New Zealand Geopolitics

By | December 1, 2021

New Zealand is an island state in the South Pacific Ocean and belongs to the continent of Oceania. Traditionally inhabited by the Maori people, it witnessed, between the seventeenth and eighteenth centuries, the arrival of the Dutch first, and then the British. In particular, it was the Dutch navigator Abel Tasman who discovered the country in 1642, while it was the British explorer James Cook who landed on the main island in 1769 and mapped most of its coasts.
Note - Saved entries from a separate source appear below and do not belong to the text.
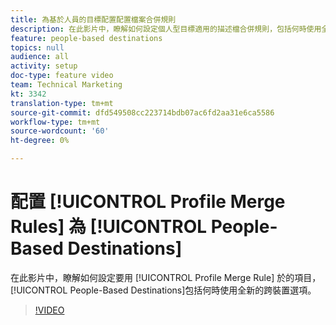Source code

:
 ```yaml
---
title: 為基於人員的目標配置配置檔案合併規則
description: 在此影片中，瞭解如何設定個人型目標適用的描述檔合併規則，包括何時使用全新的跨裝置選項。
feature: people-based destinations
topics: null
audience: all
activity: setup
doc-type: feature video
team: Technical Marketing
kt: 3342
translation-type: tm+mt
source-git-commit: dfd549508cc223714bdb07ac6fd2aa31e6ca5586
workflow-type: tm+mt
source-wordcount: '60'
ht-degree: 0%

---
```



# 配置 [!UICONTROL Profile Merge Rules] 為 [!UICONTROL People-Based Destinations]

在此影片中，瞭解如何設定要用 [!UICONTROL Profile Merge Rule] 於的項目， [!UICONTROL People-Based Destinations]包括何時使用全新的跨裝置選項。

>[!VIDEO](https://video.tv.adobe.com/v/29076/?quality=12)
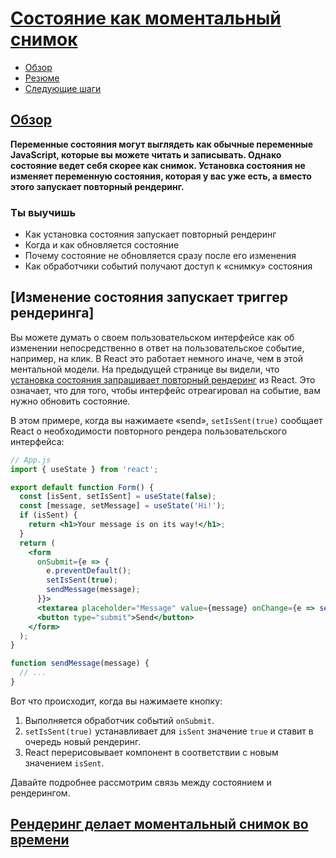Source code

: # [Состояние как моментальный снимок](../../index.md)

- [Обзор](#обзор)
- [Резюме](#резюме)
- [Следующие шаги](#следующие-шаги)

## [Обзор](#)

**Переменные состояния могут выглядеть как обычные переменные JavaScript, которые вы можете читать и записывать. Однако состояние ведет себя скорее как снимок. Установка состояния не изменяет переменную состояния, которая у вас уже есть, а вместо этого запускает повторный рендеринг.**

### Ты выучишь

- Как установка состояния запускает повторный рендеринг
- Когда и как обновляется состояние
- Почему состояние не обновляется сразу после его изменения
- Как обработчики событий получают доступ к «снимку» состояния

## [Изменение состояния запускает триггер рендеринга]

Вы можете думать о своем пользовательском интерфейсе как об изменении непосредственно в ответ на пользовательское событие, например, на клик. В React это работает немного иначе, чем в этой ментальной модели. На предыдущей странице вы видели, что [установка состояния запрашивает повторный рендеринг](https://react.dev/learn/render-and-commit#step-1-trigger-a-render) из React. Это означает, что для того, чтобы интерфейс отреагировал на событие, вам нужно обновить состояние.

В этом примере, когда вы нажимаете «send», `setIsSent(true)` сообщает React о необходимости повторного рендера пользовательского интерфейса:

```jsx
// App.js
import { useState } from 'react';

export default function Form() {
  const [isSent, setIsSent] = useState(false);
  const [message, setMessage] = useState('Hi!');
  if (isSent) {
    return <h1>Your message is on its way!</h1>;
  }
  return (
    <form
      onSubmit={e => {
        e.preventDefault();
        setIsSent(true);
        sendMessage(message);
      }}>
      <textarea placeholder="Message" value={message} onChange={e => setMessage(e.target.value)} />
      <button type="submit">Send</button>
    </form>
  );
}

function sendMessage(message) {
  // ...
}
```

Вот что происходит, когда вы нажимаете кнопку:

1. Выполняется обработчик событий `onSubmit`.
2. `setIsSent(true)` устанавливает для `isSent` значение `true` и ставит в очередь новый рендеринг.
3. React перерисовывает компонент в соответствии с новым значением `isSent`.

Давайте подробнее рассмотрим связь между состоянием и рендерингом.

## [Рендеринг делает моментальный снимок во времени](#)
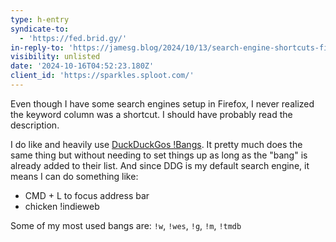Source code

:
 ```yaml
---
type: h-entry
syndicate-to:
  - 'https://fed.brid.gy/'
in-reply-to: 'https://jamesg.blog/2024/10/13/search-engine-shortcuts-firefox/'
visibility: unlisted
date: '2024-10-16T04:52:23.180Z'
client_id: 'https://sparkles.sploot.com/'
---
```

Even though I have some search engines setup in Firefox, I never realized the keyword column was a shortcut. I should have probably read the description.

I do like and heavily use [DuckDuckGos !Bangs](https://duckduckgo.com/). It pretty much does the same thing but without needing to set things up as long as the "bang" is already added to their list. And since DDG is my default search engine, it means I can do something like:

- CMD + L to focus address bar
- chicken !indieweb

Some of my most used bangs are: `!w`, `!wes`, `!g`, `!m`, `!tmdb`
The country officially became part of the colonial possessions of the British crown in 1840, following the signing of the Waitangi Treaty.
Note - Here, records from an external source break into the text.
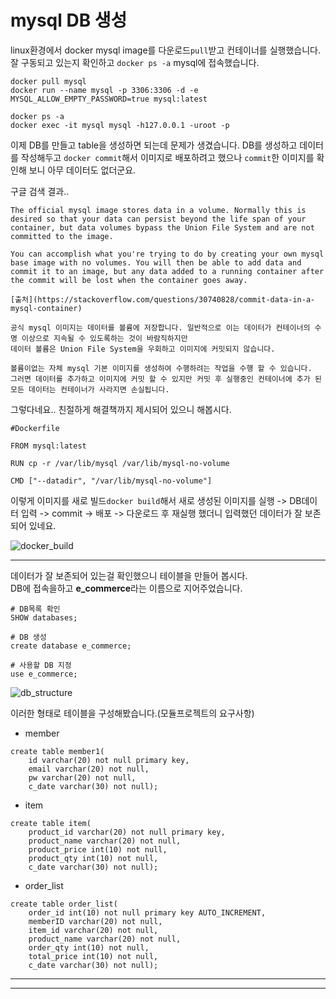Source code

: # mysql DB 생성


linux환경에서 docker mysql image를 다운로드`pull`받고 컨테이너를 실행했습니다. 잘 구동되고 있는지 확인하고 `docker ps -a` mysql에 접속했습니다.

```Linux
docker pull mysql
docker run --name mysql -p 3306:3306 -d -e MYSQL_ALLOW_EMPTY_PASSWORD=true mysql:latest

docker ps -a
docker exec -it mysql mysql -h127.0.0.1 -uroot -p
```

이제 DB를 만들고 table을 생성하면 되는데 문제가 생겼습니다. DB를 생성하고 데이터를 작성해두고 `docker commit`해서 이미지로 배포하려고 했으나 `commit`한 이미지를 확인해 보니 아무 데이터도 없더군요.

구글 검색 결과..<br/>


```note
The official mysql image stores data in a volume. Normally this is desired so that your data can persist beyond the life span of your container, but data volumes bypass the Union File System and are not committed to the image.

You can accomplish what you're trying to do by creating your own mysql base image with no volumes. You will then be able to add data and commit it to an image, but any data added to a running container after the commit will be lost when the container goes away.

[출처](https://stackoverflow.com/questions/30740828/commit-data-in-a-mysql-container)
```

```
공식 mysql 이미지는 데이터를 볼륨에 저장합니다. 일반적으로 이는 데이터가 컨테이너의 수명 이상으로 지속될 수 있도록하는 것이 바람직하지만
데이터 볼륨은 Union File System을 우회하고 이미지에 커밋되지 않습니다.

볼륨이없는 자체 mysql 기본 이미지를 생성하여 수행하려는 작업을 수행 할 수 있습니다.
그러면 데이터를 추가하고 이미지에 커밋 할 수 있지만 커밋 후 실행중인 컨테이너에 추가 된 모든 데이터는 컨테이너가 사라지면 손실됩니다.
```

그렇다네요.. 친절하게 해결책까지 제시되어 있으니 해봅시다.

```
#Dockerfile

FROM mysql:latest

RUN cp -r /var/lib/mysql /var/lib/mysql-no-volume

CMD ["--datadir", "/var/lib/mysql-no-volume"]
```

이렇게 이미지를 새로 빌드`docker build`해서 새로 생성된 이미지를 실행 -> DB데이터 입력 -> commit -> 배포 -> 다운로드 후 재실행 했더니 입력했던 데이터가 잘 보존되어 있네요.

![docker_build](https://user-images.githubusercontent.com/76420201/104550631-9c1ad300-5678-11eb-8ea9-a8bcf51ab739.GIF)

---

데이터가 잘 보존되어 있는걸 확인했으니 테이블을 만들어 봅시다.<br/>
DB에 접속을하고 **e_commerce**라는 이름으로 지어주었습니다.

```MYSQL
# DB목록 확인
SHOW databases;

# DB 생성
create database e_commerce;

# 사용할 DB 지정
use e_commerce;

```

![db_structure](https://user-images.githubusercontent.com/76420201/104553079-5b718880-567d-11eb-845c-0aff0ec5b6c2.GIF)

이러한 형태로 테이블을 구성해봤습니다.(모듈프로젝트의 요구사항)

- member

```MYSQL
create table member1(
    id varchar(20) not null primary key,
    email varchar(20) not null,
    pw varchar(20) not null,
    c_date varchar(30) not null);
```

- item 

```MYSQL
create table item(
    product_id varchar(20) not null primary key,
    product_name varchar(20) not null,
    product_price int(10) not null,
    product_qty int(10) not null,
    c_date varchar(30) not null);
```
- order_list

```MYSQL
create table order_list(
    order_id int(10) not null primary key AUTO_INCREMENT,
    memberID varchar(20) not null,
    item_id varchar(20) not null,
    product_name varchar(20) not null,
    order_qty int(10) not null,
    total_price int(10) not null,
    c_date varchar(30) not null);
```

---

---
Beginning in 1947, the year it gained independence from London, New Zealand has deepened its relations with neighboring Australia, with the member countries of the Pacific Islands Forum (Pif) and with the United States, while maintaining ties cultural and political affairs with the United Kingdom. For New Zealand economics and business, please check businesscarriers.com.

In the regional context, the privileged relationship with Canberra today represents the main direction of foreign policy of the country, while relations with the Fiji Islands have recently been extended following the end of the military regime, against which both New Zealand and Australia had launched economic sanctions, finally canceled in 2014. The more than cordial relations with Australia are based on the Trans-Tasman Travel Arrangement, which since 1973 guarantees citizens of the two countries the right to travel across borders and work without restrictions, and from Closer Economic Relations agreement (Cer) of 1983, which favored economic integration. The long-term goal is the creation of a single market; to this end, the two governments are negotiating a protocol on the creation of a common border, joint investments and transferability of pension funds. Wellington also maintains good relations with China and the states of Southeast and East Asia. New Zealand is the only country to have signed agreements for the creation of free trade areas with both China and Taiwan. In 2013, China became New Zealand’s first trading partner. In turn, Wellington joined the Beijing-sponsored Asian Infrastructure Investment Bank in July 2014.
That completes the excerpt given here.